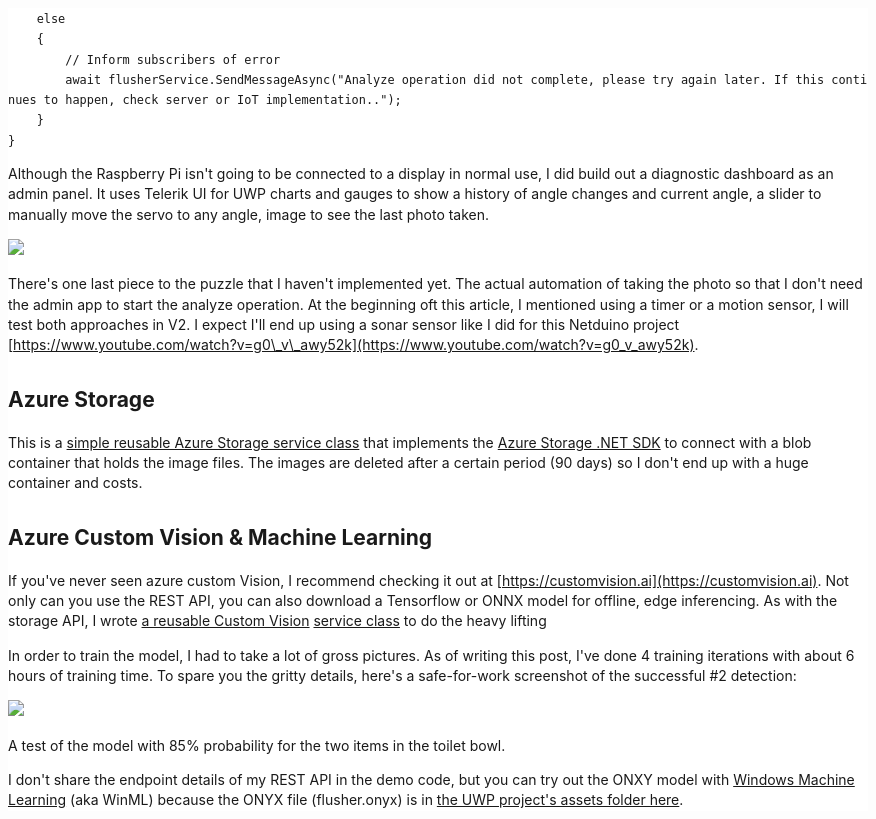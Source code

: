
 ```
    else
    {
        // Inform subscribers of error
        await flusherService.SendMessageAsync("Analyze operation did not complete, please try again later. If this continues to happen, check server or IoT implementation..");
    }
}
```

Although the Raspberry Pi isn't going to be connected to a display in normal use, I did build out a diagnostic dashboard as an admin panel. It uses Telerik UI for UWP charts and gauges to show a history of angle changes and current angle, a slider to manually move the servo to any angle, image to see the last photo taken.

![](/dvlup-blog/wp-content/uploads/2020/02/2020-02-13_15-39-23.png)

There's one last piece to the puzzle that I haven't implemented yet. The actual automation of taking the photo so that I don't need the admin app to start the analyze operation. At the beginning oft this article, I mentioned using a timer or a motion sensor, I will test both approaches in V2. I expect I'll end up using a sonar sensor like I did for this Netduino project [https://www.youtube.com/watch?v=g0\_v\_awy52k](https://www.youtube.com/watch?v=g0_v_awy52k).

Azure Storage
-------------

This is a [simple reusable Azure Storage service class](https://github.com/LanceMcCarthy/Flusher/blob/master/src/Flusher.Common/Services/AzureStorageService.cs) that implements the [Azure Storage .NET SDK](https://docs.microsoft.com/en-us/rest/api/storageservices/blob-service-rest-api) to connect with a blob container that holds the image files. The images are deleted after a certain period (90 days) so I don't end up with a huge container and costs.

Azure Custom Vision & Machine Learning
--------------------------------------

If you've never seen azure custom Vision, I recommend checking it out at [https://customvision.ai](https://customvision.ai). Not only can you use the REST API, you can also download a Tensorflow or ONNX model for offline, edge inferencing. As with the storage API, I wrote [a reusable Custom Vision](https://github.com/LanceMcCarthy/Flusher/blob/master/src/Flusher.Common/Services/AzureCustomVisionService.cs) [](https://github.com/LanceMcCarthy/Flusher/blob/master/src/Flusher.Common/Services/AzureCustomVisionService.cs) [service class](https://github.com/LanceMcCarthy/Flusher/blob/master/src/Flusher.Common/Services/AzureCustomVisionService.cs) to do the heavy lifting

In order to train the model, I had to take a lot of gross pictures. As of writing this post, I've done 4 training iterations with about 6 hours of training time. To spare you the gritty details, here's a safe-for-work screenshot of the successful #2 detection:

![](/dvlup-blog/wp-content/uploads/2020/02/2020-02-13_15-08-55-1024x626.png)

A test of the model with 85% probability for the two items in the toilet bowl.

I don't share the endpoint details of my REST API in the demo code, but you can try out the ONXY model with [Windows Machine Learning](https://docs.microsoft.com/en-us/windows/ai/windows-ml/) (aka WinML) because the ONYX file (flusher.onyx) is in [the UWP project's assets folder here](https://github.com/LanceMcCarthy/Flusher/tree/master/src/Flusher.Uwp/Assets).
—————
# WORK TO COMPLETE
The task calls for duplicating the data exactly, with no images kept.

# ANSWER SECTION
Source code

:
 ```
    else
    {
        // Inform subscribers of error
        await flusherService.SendMessageAsync("Analyze operation did not complete, please try again later. If this continues to happen, check server or IoT implementation..");
    }
}
```

Although the Raspberry Pi isn't going to be connected to a display in normal use, I did build out a diagnostic dashboard as an admin panel. It uses Telerik UI for UWP charts and gauges to show a history of angle changes and current angle, a slider to manually move the servo to any angle, image to see the last photo taken.

![](/dvlup-blog/wp-content/uploads/2020/02/2020-02-13_15-39-23.png)

There's one last piece to the puzzle that I haven't implemented yet. The actual automation of taking the photo so that I don't need the admin app to start the analyze operation. At the beginning oft this article, I mentioned using a timer or a motion sensor, I will test both approaches in V2. I expect I'll end up using a sonar sensor like I did for this Netduino project [https://www.youtube.com/watch?v=g0\_v\_awy52k](https://www.youtube.com/watch?v=g0_v_awy52k).

Azure Storage
-------------

This is a [simple reusable Azure Storage service class](https://github.com/LanceMcCarthy/Flusher/blob/master/src/Flusher.Common/Services/AzureStorageService.cs) that implements the [Azure Storage .NET SDK](https://docs.microsoft.com/en-us/rest/api/storageservices/blob-service-rest-api) to connect with a blob container that holds the image files. The images are deleted after a certain period (90 days) so I don't end up with a huge container and costs.

Azure Custom Vision & Machine Learning
--------------------------------------

If you've never seen azure custom Vision, I recommend checking it out at [https://customvision.ai](https://customvision.ai). Not only can you use the REST API, you can also download a Tensorflow or ONNX model for offline, edge inferencing. As with the storage API, I wrote [a reusable Custom Vision](https://github.com/LanceMcCarthy/Flusher/blob/master/src/Flusher.Common/Services/AzureCustomVisionService.cs) [](https://github.com/LanceMcCarthy/Flusher/blob/master/src/Flusher.Common/Services/AzureCustomVisionService.cs) [service class](https://github.com/LanceMcCarthy/Flusher/blob/master/src/Flusher.Common/Services/AzureCustomVisionService.cs) to do the heavy lifting

In order to train the model, I had to take a lot of gross pictures. As of writing this post, I've done 4 training iterations with about 6 hours of training time. To spare you the gritty details, here's a safe-for-work screenshot of the successful #2 detection:

![](/dvlup-blog/wp-content/uploads/2020/02/2020-02-13_15-08-55-1024x626.png)

A test of the model with 85% probability for the two items in the toilet bowl.

I don't share the endpoint details of my REST API in the demo code, but you can try out the ONXY model with [Windows Machine Learning](https://docs.microsoft.com/en-us/windows/ai/windows-ml/) (aka WinML) because the ONYX file (flusher.onyx) is in [the UWP project's assets folder here](https://github.com/LanceMcCarthy/Flusher/tree/master/src/Flusher.Uwp/Assets).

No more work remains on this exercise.